GLOSSE Zimmer mit düsterer Aussicht


Was würde passieren, wenn die Unterhaltungsindustrie wirklich wahr macht, was sie immer wieder ankündigt? Eine Zukunftsvision.

»Kommen Sie nur mit. Hören Sie? Wie leise er summt. Und wie ruhig. Wenn Computer gelassen wirken können, dann er. Kühl ist es hier unten im Keller, kühl wie er es gern mag. Wir haben ihm hier wie einem Zootier seinen Lebensraum nachgebaut: nie feucht, nicht zu warm, ein Server-Biotop. Das wird er Ihnen noch in Jahren danken. Als ich ihn zum ersten Mal laufen ließ, hat er geblinkt. Seitdem wissen die Geräte oben im Haus, dass er da ist - dass er der Herr im Haus ist. Und Sie natürlich! Nicht zu vergessen! Da muss ich ja lachen. Nein, ich vergesse Sie nicht.
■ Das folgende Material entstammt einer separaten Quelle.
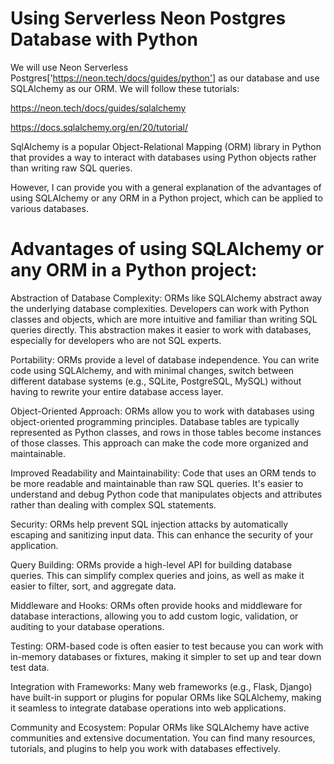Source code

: # Using Serverless Neon Postgres Database with Python

We will use Neon Serverless Postgres['https://neon.tech/docs/guides/python'] as our database and use SQLAlchemy as our ORM. We will follow these tutorials:

https://neon.tech/docs/guides/sqlalchemy

https://docs.sqlalchemy.org/en/20/tutorial/

SqlAlchemy is a popular Object-Relational Mapping (ORM) library in Python that provides a way to interact with databases using Python objects rather than writing raw SQL queries.

However, I can provide you with a general explanation of the advantages of using SQLAlchemy or any ORM in a Python project, which can be applied to various databases.

# Advantages of using SQLAlchemy or any ORM in a Python project:
Abstraction of Database Complexity: ORMs like SQLAlchemy abstract away the underlying database complexities. Developers can work with Python classes and objects, which are more intuitive and familiar than writing SQL queries directly. This abstraction makes it easier to work with databases, especially for developers who are not SQL experts.

Portability: ORMs provide a level of database independence. You can write code using SQLAlchemy, and with minimal changes, switch between different database systems (e.g., SQLite, PostgreSQL, MySQL) without having to rewrite your entire database access layer.

Object-Oriented Approach: ORMs allow you to work with databases using object-oriented programming principles. Database tables are typically represented as Python classes, and rows in those tables become instances of those classes. This approach can make the code more organized and maintainable.

Improved Readability and Maintainability: Code that uses an ORM tends to be more readable and maintainable than raw SQL queries. It's easier to understand and debug Python code that manipulates objects and attributes rather than dealing with complex SQL statements.

Security: ORMs help prevent SQL injection attacks by automatically escaping and sanitizing input data. This can enhance the security of your application.

Query Building: ORMs provide a high-level API for building database queries. This can simplify complex queries and joins, as well as make it easier to filter, sort, and aggregate data.

Middleware and Hooks: ORMs often provide hooks and middleware for database interactions, allowing you to add custom logic, validation, or auditing to your database operations.

Testing: ORM-based code is often easier to test because you can work with in-memory databases or fixtures, making it simpler to set up and tear down test data.

Integration with Frameworks: Many web frameworks (e.g., Flask, Django) have built-in support or plugins for popular ORMs like SQLAlchemy, making it seamless to integrate database operations into web applications.

Community and Ecosystem: Popular ORMs like SQLAlchemy have active communities and extensive documentation. You can find many resources, tutorials, and plugins to help you work with databases effectively.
Den perfekten Mieter für dieses perfekte Haus.

Das Phonzimmer freut sich auf Sie

Ich weiß, Sie haben schon als Kind davon geträumt, dass Ihnen ein Gerät alles abnimmt. Dass ein Computer weiß, welche Musik Sie genau jetzt hören wollen, welcher Film gerade ihre Stimmung trifft und ob es im Internet etwas gibt, von dem Sie bisher noch gar nicht wussten, dass es Ihnen gefallen könnte. Wie in »Star Trek«. Hören Sie auf zu träumen. Hören Sie heute auf zu träumen! Bevor jemand anderes kommt, der das Haus gar nicht verdient. Gehen wir nach oben. In Ihr neues Phonzimmer. Es freut sich schon auf Sie.

Er fühlt das

Da steht alles! Ihr Stolz. Fünf Boxen fein verteilt im Zimmer, damit der Sound Sie überall umgibt. Wo Sie sind, ist immer die Mitte. Wie? Sie sehen keine Lautsprecher? Natürlich nicht, die sind alle unter Putz. Aber Sie hören sie: Keith Jarrett ist das. Das Köln-Konzert. Das hören viele Kunden gerne. Sie mögen lieber Musik, durch die Strom fließt. Trotzdem, für den Moment hat er das gut ausgewählt, oder? Er fühlt das.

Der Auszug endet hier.